== The data
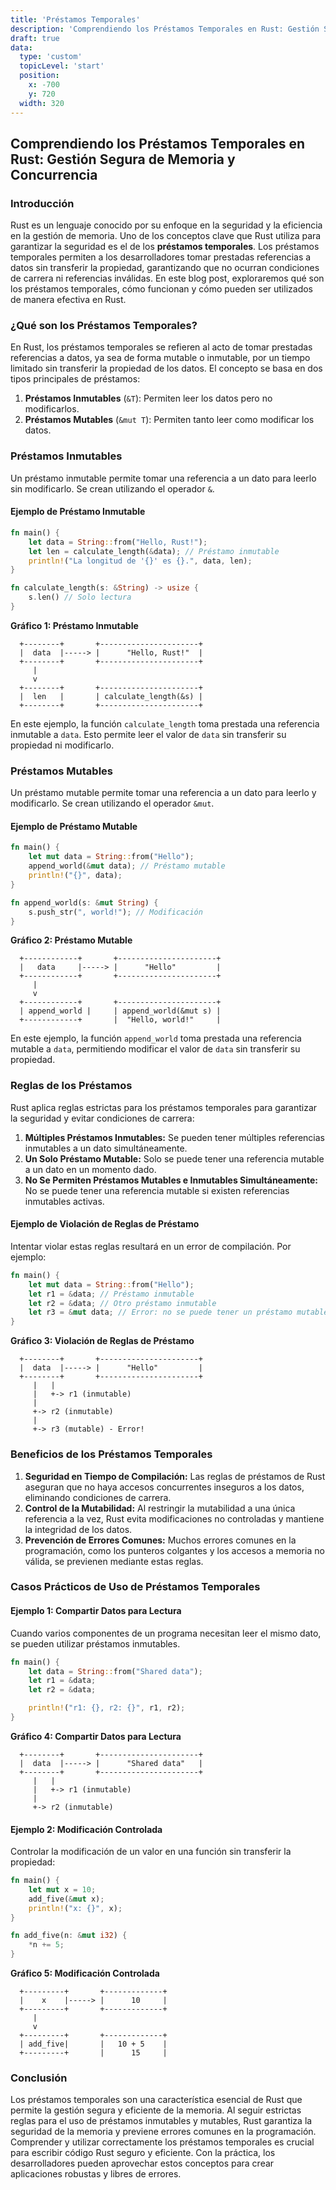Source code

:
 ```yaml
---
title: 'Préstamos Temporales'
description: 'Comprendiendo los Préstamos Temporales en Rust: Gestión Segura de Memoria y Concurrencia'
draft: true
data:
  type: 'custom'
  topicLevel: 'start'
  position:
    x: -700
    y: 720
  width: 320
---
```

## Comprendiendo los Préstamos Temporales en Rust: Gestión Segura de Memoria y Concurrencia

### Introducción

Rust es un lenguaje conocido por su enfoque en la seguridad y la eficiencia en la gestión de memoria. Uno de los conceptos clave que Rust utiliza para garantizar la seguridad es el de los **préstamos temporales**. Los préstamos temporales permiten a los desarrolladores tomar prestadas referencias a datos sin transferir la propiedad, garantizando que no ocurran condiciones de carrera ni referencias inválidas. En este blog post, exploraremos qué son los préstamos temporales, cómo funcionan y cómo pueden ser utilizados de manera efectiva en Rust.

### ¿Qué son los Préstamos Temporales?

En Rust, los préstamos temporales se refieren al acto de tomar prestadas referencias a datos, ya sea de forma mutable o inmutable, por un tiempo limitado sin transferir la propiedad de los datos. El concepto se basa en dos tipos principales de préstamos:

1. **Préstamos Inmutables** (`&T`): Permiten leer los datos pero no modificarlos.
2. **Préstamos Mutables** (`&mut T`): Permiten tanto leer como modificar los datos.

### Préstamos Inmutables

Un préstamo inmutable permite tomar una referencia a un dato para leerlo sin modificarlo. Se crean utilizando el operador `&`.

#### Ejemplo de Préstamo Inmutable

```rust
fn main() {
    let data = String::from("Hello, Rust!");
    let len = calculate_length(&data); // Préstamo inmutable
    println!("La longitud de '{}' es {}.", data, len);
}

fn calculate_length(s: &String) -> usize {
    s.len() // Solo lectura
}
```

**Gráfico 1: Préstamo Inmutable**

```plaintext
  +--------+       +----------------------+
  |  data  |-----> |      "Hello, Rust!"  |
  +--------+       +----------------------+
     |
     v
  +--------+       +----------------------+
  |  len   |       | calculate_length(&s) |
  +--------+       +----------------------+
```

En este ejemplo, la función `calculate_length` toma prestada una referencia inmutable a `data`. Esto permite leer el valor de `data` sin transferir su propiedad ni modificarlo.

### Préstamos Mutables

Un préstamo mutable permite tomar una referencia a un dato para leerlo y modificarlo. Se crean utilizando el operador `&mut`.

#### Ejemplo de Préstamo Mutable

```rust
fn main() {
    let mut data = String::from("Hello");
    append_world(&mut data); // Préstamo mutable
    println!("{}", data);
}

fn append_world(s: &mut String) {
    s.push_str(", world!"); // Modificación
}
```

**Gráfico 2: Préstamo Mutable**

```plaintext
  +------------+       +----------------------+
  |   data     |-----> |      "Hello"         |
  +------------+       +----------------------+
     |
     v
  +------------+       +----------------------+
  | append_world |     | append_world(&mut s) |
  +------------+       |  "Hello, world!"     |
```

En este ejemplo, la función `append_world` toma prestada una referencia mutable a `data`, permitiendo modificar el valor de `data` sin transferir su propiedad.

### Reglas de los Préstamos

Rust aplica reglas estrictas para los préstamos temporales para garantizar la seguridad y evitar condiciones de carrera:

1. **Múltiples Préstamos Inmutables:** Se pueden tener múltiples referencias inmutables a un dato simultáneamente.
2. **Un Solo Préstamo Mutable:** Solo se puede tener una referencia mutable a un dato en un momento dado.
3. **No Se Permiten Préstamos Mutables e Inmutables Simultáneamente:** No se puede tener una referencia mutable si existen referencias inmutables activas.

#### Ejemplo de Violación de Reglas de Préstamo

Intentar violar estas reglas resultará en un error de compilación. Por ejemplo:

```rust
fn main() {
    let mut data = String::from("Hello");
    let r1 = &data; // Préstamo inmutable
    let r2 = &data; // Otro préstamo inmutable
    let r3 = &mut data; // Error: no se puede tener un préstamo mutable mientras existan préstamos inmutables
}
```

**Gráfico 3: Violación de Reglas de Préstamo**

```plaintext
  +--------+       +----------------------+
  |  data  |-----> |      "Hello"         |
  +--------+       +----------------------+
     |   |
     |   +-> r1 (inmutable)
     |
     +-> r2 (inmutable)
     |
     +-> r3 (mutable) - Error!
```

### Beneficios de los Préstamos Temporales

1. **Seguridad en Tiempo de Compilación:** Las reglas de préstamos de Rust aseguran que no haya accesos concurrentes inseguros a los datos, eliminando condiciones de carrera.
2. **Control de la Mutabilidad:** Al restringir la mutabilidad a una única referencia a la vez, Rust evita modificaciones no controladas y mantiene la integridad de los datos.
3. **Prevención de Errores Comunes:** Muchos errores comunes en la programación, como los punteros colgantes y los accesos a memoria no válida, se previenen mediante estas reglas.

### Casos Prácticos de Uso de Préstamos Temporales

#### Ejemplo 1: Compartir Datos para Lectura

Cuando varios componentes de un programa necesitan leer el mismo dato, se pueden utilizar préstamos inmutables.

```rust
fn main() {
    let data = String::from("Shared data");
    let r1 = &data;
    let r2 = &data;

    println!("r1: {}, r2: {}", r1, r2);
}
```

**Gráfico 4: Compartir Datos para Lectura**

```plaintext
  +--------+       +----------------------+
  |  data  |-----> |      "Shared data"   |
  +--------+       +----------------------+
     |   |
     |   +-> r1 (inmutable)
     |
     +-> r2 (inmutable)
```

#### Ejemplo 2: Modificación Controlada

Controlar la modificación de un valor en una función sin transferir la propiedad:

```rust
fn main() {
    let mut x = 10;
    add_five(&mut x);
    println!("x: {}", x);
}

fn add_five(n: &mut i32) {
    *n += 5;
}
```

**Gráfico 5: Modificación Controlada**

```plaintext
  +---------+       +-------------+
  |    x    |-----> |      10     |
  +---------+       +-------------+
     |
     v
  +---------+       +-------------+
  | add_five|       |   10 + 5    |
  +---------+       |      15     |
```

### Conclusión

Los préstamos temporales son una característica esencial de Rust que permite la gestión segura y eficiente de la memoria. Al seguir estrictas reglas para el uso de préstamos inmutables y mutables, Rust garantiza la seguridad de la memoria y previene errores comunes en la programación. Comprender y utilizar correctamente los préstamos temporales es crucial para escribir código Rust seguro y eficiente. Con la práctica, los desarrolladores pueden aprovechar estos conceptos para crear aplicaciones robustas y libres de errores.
====
== The data
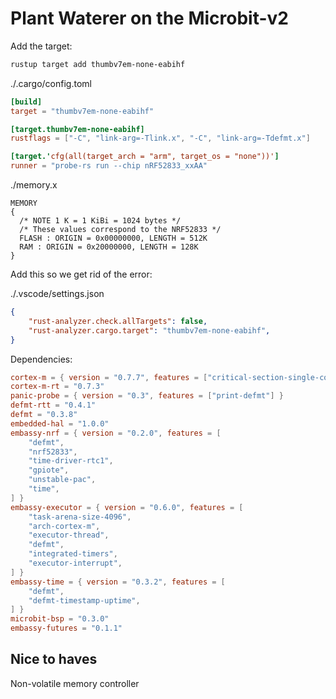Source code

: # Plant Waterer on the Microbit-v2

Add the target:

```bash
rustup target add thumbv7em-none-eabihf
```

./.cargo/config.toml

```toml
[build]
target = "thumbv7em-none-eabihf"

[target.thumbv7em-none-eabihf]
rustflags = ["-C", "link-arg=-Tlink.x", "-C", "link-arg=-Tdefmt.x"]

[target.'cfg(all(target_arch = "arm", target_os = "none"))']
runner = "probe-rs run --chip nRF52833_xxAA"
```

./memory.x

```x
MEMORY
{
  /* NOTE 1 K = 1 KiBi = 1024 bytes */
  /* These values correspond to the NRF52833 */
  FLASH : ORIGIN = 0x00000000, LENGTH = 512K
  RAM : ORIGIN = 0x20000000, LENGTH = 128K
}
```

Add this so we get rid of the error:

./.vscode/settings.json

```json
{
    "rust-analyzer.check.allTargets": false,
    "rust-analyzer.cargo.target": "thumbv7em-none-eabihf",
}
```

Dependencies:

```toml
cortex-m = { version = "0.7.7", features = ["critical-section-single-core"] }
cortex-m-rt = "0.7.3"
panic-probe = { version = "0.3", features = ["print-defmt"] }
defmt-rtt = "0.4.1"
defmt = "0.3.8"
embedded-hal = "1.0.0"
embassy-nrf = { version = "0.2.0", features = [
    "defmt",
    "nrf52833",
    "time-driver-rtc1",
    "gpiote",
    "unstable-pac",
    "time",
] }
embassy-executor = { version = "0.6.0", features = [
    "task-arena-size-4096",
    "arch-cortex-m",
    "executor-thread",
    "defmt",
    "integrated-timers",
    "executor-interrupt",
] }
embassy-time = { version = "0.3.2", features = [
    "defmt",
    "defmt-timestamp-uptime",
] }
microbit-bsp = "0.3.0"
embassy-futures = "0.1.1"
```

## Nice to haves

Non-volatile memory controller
====
Instructions for the task -> Wherever the string "Gráfico" appears in the data above, copy the line it sits in.

Task response ->
**Gráfico 1: Préstamo Inmutable**
**Gráfico 2: Préstamo Mutable**
**Gráfico 3: Violación de Reglas de Préstamo**
**Gráfico 4: Compartir Datos para Lectura**
**Gráfico 5: Modificación Controlada**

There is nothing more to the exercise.